Exercise directions — Verbatim transcription with images omitted: return the entries below in full.

Stored items from a collection —
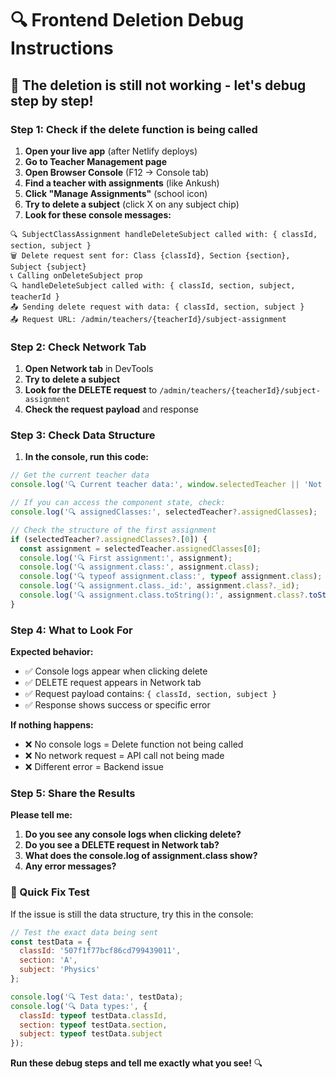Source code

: # 🔍 Frontend Deletion Debug Instructions

## 🚨 **The deletion is still not working - let's debug step by step!**

### **Step 1: Check if the delete function is being called**

1. **Open your live app** (after Netlify deploys)
2. **Go to Teacher Management page**
3. **Open Browser Console** (F12 → Console tab)
4. **Find a teacher with assignments** (like Ankush)
5. **Click "Manage Assignments"** (school icon)
6. **Try to delete a subject** (click X on any subject chip)
7. **Look for these console messages:**

```
🔍 SubjectClassAssignment handleDeleteSubject called with: { classId, section, subject }
🗑️ Delete request sent for: Class {classId}, Section {section}, Subject {subject}
📞 Calling onDeleteSubject prop
🔍 handleDeleteSubject called with: { classId, section, subject, teacherId }
📤 Sending delete request with data: { classId, section, subject }
📤 Request URL: /admin/teachers/{teacherId}/subject-assignment
```

### **Step 2: Check Network Tab**

1. **Open Network tab** in DevTools
2. **Try to delete a subject**
3. **Look for the DELETE request** to `/admin/teachers/{teacherId}/subject-assignment`
4. **Check the request payload** and response

### **Step 3: Check Data Structure**

1. **In the console, run this code:**

```javascript
// Get the current teacher data
console.log('🔍 Current teacher data:', window.selectedTeacher || 'Not found');

// If you can access the component state, check:
console.log('🔍 assignedClasses:', selectedTeacher?.assignedClasses);

// Check the structure of the first assignment
if (selectedTeacher?.assignedClasses?.[0]) {
  const assignment = selectedTeacher.assignedClasses[0];
  console.log('🔍 First assignment:', assignment);
  console.log('🔍 assignment.class:', assignment.class);
  console.log('🔍 typeof assignment.class:', typeof assignment.class);
  console.log('🔍 assignment.class._id:', assignment.class?._id);
  console.log('🔍 assignment.class.toString():', assignment.class?.toString());
}
```

### **Step 4: What to Look For**

**Expected behavior:**
- ✅ Console logs appear when clicking delete
- ✅ DELETE request appears in Network tab
- ✅ Request payload contains: `{ classId, section, subject }`
- ✅ Response shows success or specific error

**If nothing happens:**
- ❌ No console logs = Delete function not being called
- ❌ No network request = API call not being made
- ❌ Different error = Backend issue

### **Step 5: Share the Results**

**Please tell me:**
1. **Do you see any console logs when clicking delete?**
2. **Do you see a DELETE request in Network tab?**
3. **What does the console.log of assignment.class show?**
4. **Any error messages?**

### **🔧 Quick Fix Test**

If the issue is still the data structure, try this in the console:

```javascript
// Test the exact data being sent
const testData = {
  classId: '507f1f77bcf86cd799439011',
  section: 'A',
  subject: 'Physics'
};

console.log('🔍 Test data:', testData);
console.log('🔍 Data types:', {
  classId: typeof testData.classId,
  section: typeof testData.section,
  subject: typeof testData.subject
});
```

**Run these debug steps and tell me exactly what you see!** 🔍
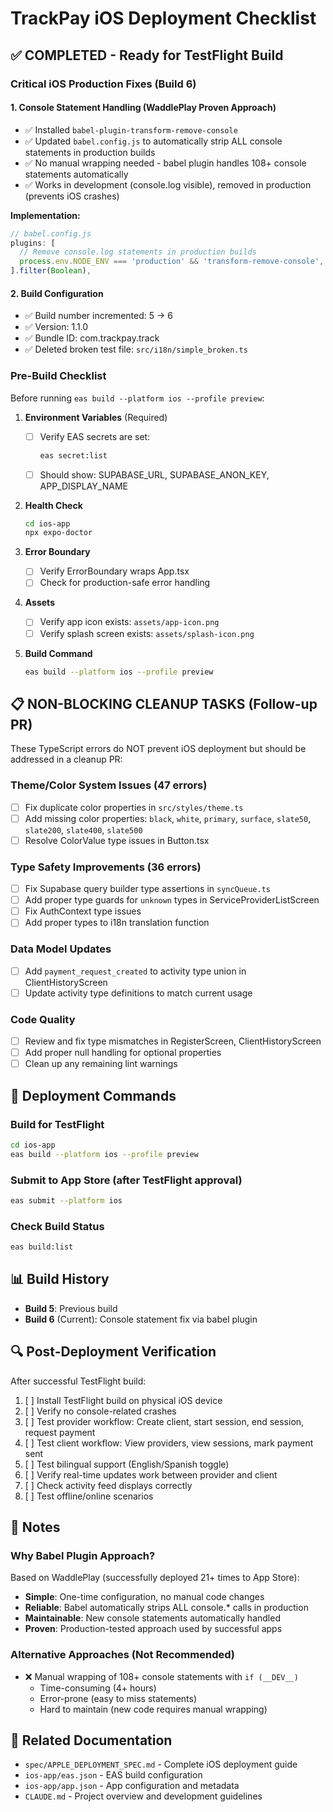 # TrackPay iOS Deployment Checklist

## ✅ COMPLETED - Ready for TestFlight Build

### Critical iOS Production Fixes (Build 6)

#### 1. Console Statement Handling (WaddlePlay Proven Approach)
- ✅ Installed `babel-plugin-transform-remove-console`
- ✅ Updated `babel.config.js` to automatically strip ALL console statements in production builds
- ✅ No manual wrapping needed - babel plugin handles 108+ console statements automatically
- ✅ Works in development (console.log visible), removed in production (prevents iOS crashes)

**Implementation:**
```javascript
// babel.config.js
plugins: [
  // Remove console.log statements in production builds
  process.env.NODE_ENV === 'production' && 'transform-remove-console',
].filter(Boolean),
```

#### 2. Build Configuration
- ✅ Build number incremented: 5 → 6
- ✅ Version: 1.1.0
- ✅ Bundle ID: com.trackpay.track
- ✅ Deleted broken test file: `src/i18n/simple_broken.ts`

### Pre-Build Checklist

Before running `eas build --platform ios --profile preview`:

1. **Environment Variables** (Required)
   - [ ] Verify EAS secrets are set:
     ```bash
     eas secret:list
     ```
   - [ ] Should show: SUPABASE_URL, SUPABASE_ANON_KEY, APP_DISPLAY_NAME

2. **Health Check**
   ```bash
   cd ios-app
   npx expo-doctor
   ```

3. **Error Boundary**
   - [ ] Verify ErrorBoundary wraps App.tsx
   - [ ] Check for production-safe error handling

4. **Assets**
   - [ ] Verify app icon exists: `assets/app-icon.png`
   - [ ] Verify splash screen exists: `assets/splash-icon.png`

5. **Build Command**
   ```bash
   eas build --platform ios --profile preview
   ```

## 📋 NON-BLOCKING CLEANUP TASKS (Follow-up PR)

These TypeScript errors do NOT prevent iOS deployment but should be addressed in a cleanup PR:

### Theme/Color System Issues (47 errors)
- [ ] Fix duplicate color properties in `src/styles/theme.ts`
- [ ] Add missing color properties: `black`, `white`, `primary`, `surface`, `slate50`, `slate200`, `slate400`, `slate500`
- [ ] Resolve ColorValue type issues in Button.tsx

### Type Safety Improvements (36 errors)
- [ ] Fix Supabase query builder type assertions in `syncQueue.ts`
- [ ] Add proper type guards for `unknown` types in ServiceProviderListScreen
- [ ] Fix AuthContext type issues
- [ ] Add proper types to i18n translation function

### Data Model Updates
- [ ] Add `payment_request_created` to activity type union in ClientHistoryScreen
- [ ] Update activity type definitions to match current usage

### Code Quality
- [ ] Review and fix type mismatches in RegisterScreen, ClientHistoryScreen
- [ ] Add proper null handling for optional properties
- [ ] Clean up any remaining lint warnings

## 🚀 Deployment Commands

### Build for TestFlight
```bash
cd ios-app
eas build --platform ios --profile preview
```

### Submit to App Store (after TestFlight approval)
```bash
eas submit --platform ios
```

### Check Build Status
```bash
eas build:list
```

## 📊 Build History

- **Build 5**: Previous build
- **Build 6** (Current): Console statement fix via babel plugin

## 🔍 Post-Deployment Verification

After successful TestFlight build:
1. [ ] Install TestFlight build on physical iOS device
2. [ ] Verify no console-related crashes
3. [ ] Test provider workflow: Create client, start session, end session, request payment
4. [ ] Test client workflow: View providers, view sessions, mark payment sent
5. [ ] Test bilingual support (English/Spanish toggle)
6. [ ] Verify real-time updates work between provider and client
7. [ ] Check activity feed displays correctly
8. [ ] Test offline/online scenarios

## 📝 Notes

### Why Babel Plugin Approach?

Based on WaddlePlay (successfully deployed 21+ times to App Store):
- **Simple**: One-time configuration, no manual code changes
- **Reliable**: Babel automatically strips ALL console.* calls in production
- **Maintainable**: New console statements automatically handled
- **Proven**: Production-tested approach used by successful apps

### Alternative Approaches (Not Recommended)
- ❌ Manual wrapping of 108+ console statements with `if (__DEV__)`
  - Time-consuming (4+ hours)
  - Error-prone (easy to miss statements)
  - Hard to maintain (new code requires manual wrapping)

## 🔗 Related Documentation

- `spec/APPLE_DEPLOYMENT_SPEC.md` - Complete iOS deployment guide
- `ios-app/eas.json` - EAS build configuration
- `ios-app/app.json` - App configuration and metadata
- `CLAUDE.md` - Project overview and development guidelines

Solution to this problem —
Source code

: # 🔍 Frontend Deletion Debug Instructions

## 🚨 **The deletion is still not working - let's debug step by step!**

### **Step 1: Check if the delete function is being called**

1. **Open your live app** (after Netlify deploys)
2. **Go to Teacher Management page**
3. **Open Browser Console** (F12 → Console tab)
4. **Find a teacher with assignments** (like Ankush)
5. **Click "Manage Assignments"** (school icon)
6. **Try to delete a subject** (click X on any subject chip)
7. **Look for these console messages:**

```
🔍 SubjectClassAssignment handleDeleteSubject called with: { classId, section, subject }
🗑️ Delete request sent for: Class {classId}, Section {section}, Subject {subject}
📞 Calling onDeleteSubject prop
🔍 handleDeleteSubject called with: { classId, section, subject, teacherId }
📤 Sending delete request with data: { classId, section, subject }
📤 Request URL: /admin/teachers/{teacherId}/subject-assignment
```

### **Step 2: Check Network Tab**

1. **Open Network tab** in DevTools
2. **Try to delete a subject**
3. **Look for the DELETE request** to `/admin/teachers/{teacherId}/subject-assignment`
4. **Check the request payload** and response

### **Step 3: Check Data Structure**

1. **In the console, run this code:**

```javascript
// Get the current teacher data
console.log('🔍 Current teacher data:', window.selectedTeacher || 'Not found');

// If you can access the component state, check:
console.log('🔍 assignedClasses:', selectedTeacher?.assignedClasses);

// Check the structure of the first assignment
if (selectedTeacher?.assignedClasses?.[0]) {
  const assignment = selectedTeacher.assignedClasses[0];
  console.log('🔍 First assignment:', assignment);
  console.log('🔍 assignment.class:', assignment.class);
  console.log('🔍 typeof assignment.class:', typeof assignment.class);
  console.log('🔍 assignment.class._id:', assignment.class?._id);
  console.log('🔍 assignment.class.toString():', assignment.class?.toString());
}
```

### **Step 4: What to Look For**

**Expected behavior:**
- ✅ Console logs appear when clicking delete
- ✅ DELETE request appears in Network tab
- ✅ Request payload contains: `{ classId, section, subject }`
- ✅ Response shows success or specific error

**If nothing happens:**
- ❌ No console logs = Delete function not being called
- ❌ No network request = API call not being made
- ❌ Different error = Backend issue

### **Step 5: Share the Results**

**Please tell me:**
1. **Do you see any console logs when clicking delete?**
2. **Do you see a DELETE request in Network tab?**
3. **What does the console.log of assignment.class show?**
4. **Any error messages?**

### **🔧 Quick Fix Test**

If the issue is still the data structure, try this in the console:

```javascript
// Test the exact data being sent
const testData = {
  classId: '507f1f77bcf86cd799439011',
  section: 'A',
  subject: 'Physics'
};

console.log('🔍 Test data:', testData);
console.log('🔍 Data types:', {
  classId: typeof testData.classId,
  section: typeof testData.section,
  subject: typeof testData.subject
});
```

**Run these debug steps and tell me exactly what you see!** 🔍
 # TrackPay iOS Deployment Checklist

## ✅ COMPLETED - Ready for TestFlight Build

### Critical iOS Production Fixes (Build 6)

#### 1. Console Statement Handling (WaddlePlay Proven Approach)
- ✅ Installed `babel-plugin-transform-remove-console`
- ✅ Updated `babel.config.js` to automatically strip ALL console statements in production builds
- ✅ No manual wrapping needed - babel plugin handles 108+ console statements automatically
- ✅ Works in development (console.log visible), removed in production (prevents iOS crashes)

**Implementation:**
```javascript
// babel.config.js
plugins: [
  // Remove console.log statements in production builds
  process.env.NODE_ENV === 'production' && 'transform-remove-console',
].filter(Boolean),
```

#### 2. Build Configuration
- ✅ Build number incremented: 5 → 6
- ✅ Version: 1.1.0
- ✅ Bundle ID: com.trackpay.track
- ✅ Deleted broken test file: `src/i18n/simple_broken.ts`

### Pre-Build Checklist

Before running `eas build --platform ios --profile preview`:

1. **Environment Variables** (Required)
   - [ ] Verify EAS secrets are set:
     ```bash
     eas secret:list
     ```
   - [ ] Should show: SUPABASE_URL, SUPABASE_ANON_KEY, APP_DISPLAY_NAME

2. **Health Check**
   ```bash
   cd ios-app
   npx expo-doctor
   ```

3. **Error Boundary**
   - [ ] Verify ErrorBoundary wraps App.tsx
   - [ ] Check for production-safe error handling

4. **Assets**
   - [ ] Verify app icon exists: `assets/app-icon.png`
   - [ ] Verify splash screen exists: `assets/splash-icon.png`

5. **Build Command**
   ```bash
   eas build --platform ios --profile preview
   ```

## 📋 NON-BLOCKING CLEANUP TASKS (Follow-up PR)

These TypeScript errors do NOT prevent iOS deployment but should be addressed in a cleanup PR:

### Theme/Color System Issues (47 errors)
- [ ] Fix duplicate color properties in `src/styles/theme.ts`
- [ ] Add missing color properties: `black`, `white`, `primary`, `surface`, `slate50`, `slate200`, `slate400`, `slate500`
- [ ] Resolve ColorValue type issues in Button.tsx

### Type Safety Improvements (36 errors)
- [ ] Fix Supabase query builder type assertions in `syncQueue.ts`
- [ ] Add proper type guards for `unknown` types in ServiceProviderListScreen
- [ ] Fix AuthContext type issues
- [ ] Add proper types to i18n translation function

### Data Model Updates
- [ ] Add `payment_request_created` to activity type union in ClientHistoryScreen
- [ ] Update activity type definitions to match current usage

### Code Quality
- [ ] Review and fix type mismatches in RegisterScreen, ClientHistoryScreen
- [ ] Add proper null handling for optional properties
- [ ] Clean up any remaining lint warnings

## 🚀 Deployment Commands

### Build for TestFlight
```bash
cd ios-app
eas build --platform ios --profile preview
```

### Submit to App Store (after TestFlight approval)
```bash
eas submit --platform ios
```

### Check Build Status
```bash
eas build:list
```

## 📊 Build History

- **Build 5**: Previous build
- **Build 6** (Current): Console statement fix via babel plugin

## 🔍 Post-Deployment Verification

After successful TestFlight build:
1. [ ] Install TestFlight build on physical iOS device
2. [ ] Verify no console-related crashes
3. [ ] Test provider workflow: Create client, start session, end session, request payment
4. [ ] Test client workflow: View providers, view sessions, mark payment sent
5. [ ] Test bilingual support (English/Spanish toggle)
6. [ ] Verify real-time updates work between provider and client
7. [ ] Check activity feed displays correctly
8. [ ] Test offline/online scenarios

## 📝 Notes

### Why Babel Plugin Approach?

Based on WaddlePlay (successfully deployed 21+ times to App Store):
- **Simple**: One-time configuration, no manual code changes
- **Reliable**: Babel automatically strips ALL console.* calls in production
- **Maintainable**: New console statements automatically handled
- **Proven**: Production-tested approach used by successful apps

### Alternative Approaches (Not Recommended)
- ❌ Manual wrapping of 108+ console statements with `if (__DEV__)`
  - Time-consuming (4+ hours)
  - Error-prone (easy to miss statements)
  - Hard to maintain (new code requires manual wrapping)

## 🔗 Related Documentation

- `spec/APPLE_DEPLOYMENT_SPEC.md` - Complete iOS deployment guide
- `ios-app/eas.json` - EAS build configuration
- `ios-app/app.json` - App configuration and metadata
- `CLAUDE.md` - Project overview and development guidelines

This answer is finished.